The proposed algorithm (grad-PF) is to first calculate the image gradient, find the median value for partial derivatives in $x$ and $y$ directions and then subtract planes with the slopes equal to consecutive median slopes. The equation that represents this procedure is:

(4)$$\widehat{I}(x, y) = I(x, y) - \textrm{med}\left\{\frac{\partial I(x, y)}{\partial x}\right\}x - \textrm{med}\left\{\frac{\partial I(x, y)}{\partial y}\right\}y,$$

where $I$ and $\widehat {I}$ are respectively image before and after correction, $x$ and $y$ are the spatial coordinates of the images and $\textrm {med}\left \{ \Box \right \}$ denotes the median of the value inside the bracket.

Comparison of grad-PF and LSQ-PF methods in Fig. 4 shows how crucial is the trend correction step in the preprocessing pipeline, with whole left side of tiled image underestimated due to LSQ-PF performance in the wound edge region (Fig. 4(b)). The cross-sections through both single FoVs indicate that grad-PF provides results with more level background. Wound edge on the right is less affected, because it was coincidentally located near the boundaries of individual FoVs at this given time point. This shows that in similar cases grad-PF is more robust in terms of object independence. Contrary to LSQ-PF, grad-PF is independent of the image centroid location.

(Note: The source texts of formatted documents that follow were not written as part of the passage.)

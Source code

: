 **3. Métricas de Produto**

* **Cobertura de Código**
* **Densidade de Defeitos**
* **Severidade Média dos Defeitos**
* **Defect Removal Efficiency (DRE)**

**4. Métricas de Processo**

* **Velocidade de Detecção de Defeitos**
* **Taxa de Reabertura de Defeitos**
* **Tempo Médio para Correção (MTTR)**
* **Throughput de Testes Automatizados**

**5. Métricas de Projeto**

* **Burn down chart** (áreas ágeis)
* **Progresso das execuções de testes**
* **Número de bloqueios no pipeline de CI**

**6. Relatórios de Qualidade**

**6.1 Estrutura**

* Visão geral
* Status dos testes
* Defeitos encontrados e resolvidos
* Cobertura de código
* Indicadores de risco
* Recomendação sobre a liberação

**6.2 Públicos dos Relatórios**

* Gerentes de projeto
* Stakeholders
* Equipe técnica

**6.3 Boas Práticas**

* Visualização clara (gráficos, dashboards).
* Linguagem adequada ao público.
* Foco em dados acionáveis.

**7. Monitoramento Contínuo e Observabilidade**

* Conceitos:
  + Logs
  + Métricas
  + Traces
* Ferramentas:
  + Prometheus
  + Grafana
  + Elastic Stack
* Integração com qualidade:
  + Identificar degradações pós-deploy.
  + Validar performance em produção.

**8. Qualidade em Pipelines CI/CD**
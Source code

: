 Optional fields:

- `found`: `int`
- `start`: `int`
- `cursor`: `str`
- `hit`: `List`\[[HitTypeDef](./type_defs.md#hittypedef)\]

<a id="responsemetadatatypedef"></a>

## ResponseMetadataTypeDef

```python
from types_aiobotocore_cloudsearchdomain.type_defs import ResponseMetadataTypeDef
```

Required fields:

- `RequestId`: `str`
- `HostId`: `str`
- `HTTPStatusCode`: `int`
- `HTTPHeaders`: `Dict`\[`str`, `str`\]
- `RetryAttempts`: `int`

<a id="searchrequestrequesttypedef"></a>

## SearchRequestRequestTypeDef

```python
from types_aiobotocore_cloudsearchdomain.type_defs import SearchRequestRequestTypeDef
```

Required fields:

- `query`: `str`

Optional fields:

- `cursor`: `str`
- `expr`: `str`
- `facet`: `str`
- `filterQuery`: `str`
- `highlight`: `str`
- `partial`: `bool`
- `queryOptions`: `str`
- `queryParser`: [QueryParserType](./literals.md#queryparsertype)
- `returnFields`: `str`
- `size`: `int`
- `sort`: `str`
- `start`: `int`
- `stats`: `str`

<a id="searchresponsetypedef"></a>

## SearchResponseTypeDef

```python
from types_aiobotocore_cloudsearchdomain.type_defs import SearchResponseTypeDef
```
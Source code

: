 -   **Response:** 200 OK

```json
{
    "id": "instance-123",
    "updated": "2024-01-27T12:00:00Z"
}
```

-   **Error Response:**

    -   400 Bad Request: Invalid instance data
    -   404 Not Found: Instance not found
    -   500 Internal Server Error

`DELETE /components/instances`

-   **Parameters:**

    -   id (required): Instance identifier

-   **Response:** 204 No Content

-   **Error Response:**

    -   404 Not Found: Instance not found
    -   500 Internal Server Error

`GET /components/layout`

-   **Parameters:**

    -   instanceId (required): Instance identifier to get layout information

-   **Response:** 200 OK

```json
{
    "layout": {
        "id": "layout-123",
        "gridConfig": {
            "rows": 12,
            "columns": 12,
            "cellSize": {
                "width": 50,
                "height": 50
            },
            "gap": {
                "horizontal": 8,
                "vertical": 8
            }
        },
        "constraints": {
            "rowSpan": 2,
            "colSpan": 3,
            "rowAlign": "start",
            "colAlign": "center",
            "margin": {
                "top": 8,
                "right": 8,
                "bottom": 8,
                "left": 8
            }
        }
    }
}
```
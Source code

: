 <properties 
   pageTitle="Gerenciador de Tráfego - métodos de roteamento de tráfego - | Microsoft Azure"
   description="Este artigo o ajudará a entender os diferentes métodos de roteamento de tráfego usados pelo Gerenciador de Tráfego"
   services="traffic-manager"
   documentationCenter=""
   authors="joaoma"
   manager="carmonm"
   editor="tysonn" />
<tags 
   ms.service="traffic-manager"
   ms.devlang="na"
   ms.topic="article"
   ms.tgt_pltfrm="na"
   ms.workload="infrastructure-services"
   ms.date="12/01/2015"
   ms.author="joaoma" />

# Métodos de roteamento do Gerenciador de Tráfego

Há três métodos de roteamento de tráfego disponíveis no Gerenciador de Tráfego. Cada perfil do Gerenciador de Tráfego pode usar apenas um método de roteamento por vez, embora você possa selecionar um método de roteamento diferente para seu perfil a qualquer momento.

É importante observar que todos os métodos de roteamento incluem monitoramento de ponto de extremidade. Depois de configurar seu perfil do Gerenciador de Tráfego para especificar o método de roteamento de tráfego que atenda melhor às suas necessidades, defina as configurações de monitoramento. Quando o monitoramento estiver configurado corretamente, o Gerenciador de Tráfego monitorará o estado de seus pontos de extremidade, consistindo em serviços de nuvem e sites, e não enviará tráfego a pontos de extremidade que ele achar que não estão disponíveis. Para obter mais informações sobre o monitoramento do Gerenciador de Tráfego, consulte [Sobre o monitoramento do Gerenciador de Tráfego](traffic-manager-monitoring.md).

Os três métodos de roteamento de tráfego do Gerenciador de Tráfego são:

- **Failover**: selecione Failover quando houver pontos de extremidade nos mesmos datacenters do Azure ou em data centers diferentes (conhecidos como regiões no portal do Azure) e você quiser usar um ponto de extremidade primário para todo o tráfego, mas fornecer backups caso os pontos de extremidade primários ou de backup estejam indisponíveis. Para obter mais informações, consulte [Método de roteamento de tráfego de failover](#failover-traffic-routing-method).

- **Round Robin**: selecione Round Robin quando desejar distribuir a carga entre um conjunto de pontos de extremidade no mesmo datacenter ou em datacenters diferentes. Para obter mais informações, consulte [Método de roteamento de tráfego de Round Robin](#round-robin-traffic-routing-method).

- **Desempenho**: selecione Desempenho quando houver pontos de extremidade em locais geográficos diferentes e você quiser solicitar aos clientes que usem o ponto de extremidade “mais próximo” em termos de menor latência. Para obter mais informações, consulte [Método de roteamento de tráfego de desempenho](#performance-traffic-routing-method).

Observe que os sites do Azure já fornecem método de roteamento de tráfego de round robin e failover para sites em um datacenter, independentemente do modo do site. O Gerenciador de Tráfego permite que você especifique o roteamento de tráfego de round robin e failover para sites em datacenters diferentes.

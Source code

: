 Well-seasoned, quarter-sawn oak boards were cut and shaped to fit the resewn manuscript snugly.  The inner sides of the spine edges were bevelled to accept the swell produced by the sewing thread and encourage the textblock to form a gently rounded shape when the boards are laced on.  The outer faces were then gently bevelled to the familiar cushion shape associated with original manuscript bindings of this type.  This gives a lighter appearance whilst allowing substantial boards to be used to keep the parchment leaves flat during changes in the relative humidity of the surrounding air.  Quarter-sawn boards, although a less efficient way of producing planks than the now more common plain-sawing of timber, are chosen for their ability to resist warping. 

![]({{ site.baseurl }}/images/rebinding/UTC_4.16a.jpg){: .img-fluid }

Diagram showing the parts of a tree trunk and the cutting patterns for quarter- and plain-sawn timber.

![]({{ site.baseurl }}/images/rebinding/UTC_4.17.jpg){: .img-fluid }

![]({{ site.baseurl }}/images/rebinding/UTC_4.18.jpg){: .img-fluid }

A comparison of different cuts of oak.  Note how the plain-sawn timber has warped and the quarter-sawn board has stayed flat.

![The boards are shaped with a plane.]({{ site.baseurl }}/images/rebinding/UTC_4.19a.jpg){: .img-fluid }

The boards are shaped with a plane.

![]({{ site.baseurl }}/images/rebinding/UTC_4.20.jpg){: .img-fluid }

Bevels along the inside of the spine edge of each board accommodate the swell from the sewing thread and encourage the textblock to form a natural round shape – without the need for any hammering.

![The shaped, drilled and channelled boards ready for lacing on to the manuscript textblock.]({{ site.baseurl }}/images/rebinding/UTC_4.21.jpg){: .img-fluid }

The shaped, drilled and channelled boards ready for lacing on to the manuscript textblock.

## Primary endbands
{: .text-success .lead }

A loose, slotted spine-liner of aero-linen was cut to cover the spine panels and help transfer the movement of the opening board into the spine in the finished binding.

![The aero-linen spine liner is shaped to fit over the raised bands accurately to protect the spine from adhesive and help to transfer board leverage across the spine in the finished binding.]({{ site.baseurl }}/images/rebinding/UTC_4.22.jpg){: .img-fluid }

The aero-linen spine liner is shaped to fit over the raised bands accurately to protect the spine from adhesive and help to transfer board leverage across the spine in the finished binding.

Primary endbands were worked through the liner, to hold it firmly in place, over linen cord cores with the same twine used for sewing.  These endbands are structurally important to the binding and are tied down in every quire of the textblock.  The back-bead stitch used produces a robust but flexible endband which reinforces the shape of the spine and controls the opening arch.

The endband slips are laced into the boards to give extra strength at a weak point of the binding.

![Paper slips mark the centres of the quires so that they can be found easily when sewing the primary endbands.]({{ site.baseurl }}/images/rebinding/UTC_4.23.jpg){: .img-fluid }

The limitation of the method is that it assumes that the image is dominated by the trend that is not intrinsic to the object. This is not always the case – the arbitrary object is not guaranteed to be planar. Such problem is visible in Sec. 3.3.2 (Fig. 6(b)), where the cell profile is not a step but a curve.

LSQ-PF versus grad-PF in simulation Simulated comparison of LSQ-PF and grad-PF has been obtained with other corrections performed by FAME and opt-B. The results are presented in Table 2.

Table 2. The results comparing the LSQ-PF and grad-PF methods.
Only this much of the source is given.